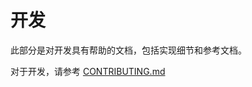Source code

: # 开发

此部分是对开发具有帮助的文档，包括实现细节和参考文档。

对于开发，请参考 [CONTRIBUTING.md](https://github.com/SkyUOI/OurChat/blob/dev/CONTRIBUTING-zh.md)
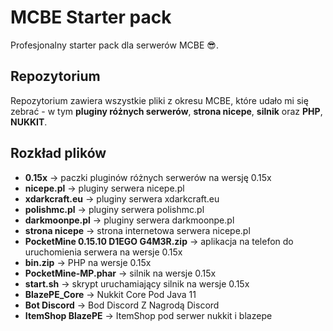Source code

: # MCBE Starter pack

Profesjonalny starter pack dla serwerów MCBE 😎.

## Repozytorium
Repozytorium zawiera wszystkie pliki z okresu MCBE, które udało mi się zebrać - w tym **pluginy różnych serwerów**, **strona nicepe**, **silnik** oraz **PHP**, **NUKKIT**.

## Rozkład plików
- **0.15x** -> paczki pluginów różnych serwerów na wersję 0.15x
- **nicepe.pl** -> pluginy serwera nicepe.pl
- **xdarkcraft.eu** -> pluginy serwera xdarkcraft.eu
- **polishmc.pl** -> pluginy serwera polishmc.pl
- **darkmoonpe.pl** -> pluginy serwera darkmoonpe.pl
- **strona nicepe** -> strona internetowa serwera nicepe.pl
- **PocketMine 0.15.10 D1EGO G4M3R.zip** -> aplikacja na telefon do uruchomienia serwera na wersje 0.15x
- **bin.zip** -> PHP na wersje 0.15x
- **PocketMine-MP.phar** -> silnik na wersje 0.15x
- **start.sh** -> skrypt uruchamiający silnik na wersje 0.15x
- **BlazePE_Core** -> Nukkit Core Pod Java 11
- **Bot Discord** -> Bod Discord Z Nagrodą Discord
- **ItemShop BlazePE** -> ItemShop pod serwer nukkit i blazepe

> _Problem to solve_:
Output all the data, exactly, without images.

> _Task result_:
Source code

: # 开发

此部分是对开发具有帮助的文档，包括实现细节和参考文档。

对于开发，请参考 [CONTRIBUTING.md](https://github.com/SkyUOI/OurChat/blob/dev/CONTRIBUTING-zh.md)
Source code

: # MCBE Starter pack

Profesjonalny starter pack dla serwerów MCBE 😎.

## Repozytorium
Repozytorium zawiera wszystkie pliki z okresu MCBE, które udało mi się zebrać - w tym **pluginy różnych serwerów**, **strona nicepe**, **silnik** oraz **PHP**, **NUKKIT**.

## Rozkład plików
- **0.15x** -> paczki pluginów różnych serwerów na wersję 0.15x
- **nicepe.pl** -> pluginy serwera nicepe.pl
- **xdarkcraft.eu** -> pluginy serwera xdarkcraft.eu
- **polishmc.pl** -> pluginy serwera polishmc.pl
- **darkmoonpe.pl** -> pluginy serwera darkmoonpe.pl
- **strona nicepe** -> strona internetowa serwera nicepe.pl
- **PocketMine 0.15.10 D1EGO G4M3R.zip** -> aplikacja na telefon do uruchomienia serwera na wersje 0.15x
- **bin.zip** -> PHP na wersje 0.15x
- **PocketMine-MP.phar** -> silnik na wersje 0.15x
- **start.sh** -> skrypt uruchamiający silnik na wersje 0.15x
- **BlazePE_Core** -> Nukkit Core Pod Java 11
- **Bot Discord** -> Bod Discord Z Nagrodą Discord
- **ItemShop BlazePE** -> ItemShop pod serwer nukkit i blazepe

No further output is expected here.